Aim of the exercise
Scan the records for "Discord". Report each line that includes it.

Supplied entries
- - -

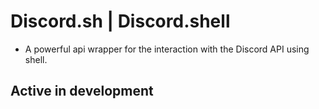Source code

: # Discord.sh | Discord.shell
- A powerful api wrapper for the interaction with the Discord API using shell.

## Active in development 
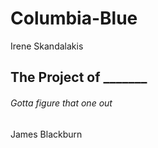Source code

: # Columbia-Blue
Irene Skandalakis
## The Project of _______
###### Gotta figure that one out
James Blackburn
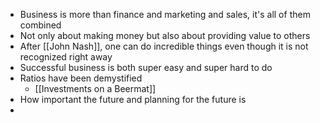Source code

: - Business is more than finance and marketing and sales, it's all of them combined
- Not only about making money but also about providing value to others
- After [[John Nash]], one can do incredible things even though it is not recognized right away
- Successful business is both super easy and super hard to do
- Ratios have been demystified
	- [[Investments on a Beermat]]
- How important the future and planning for the future is
-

- - -

Written response
: # Discord.sh | Discord.shell
- A powerful api wrapper for the interaction with the Discord API using shell.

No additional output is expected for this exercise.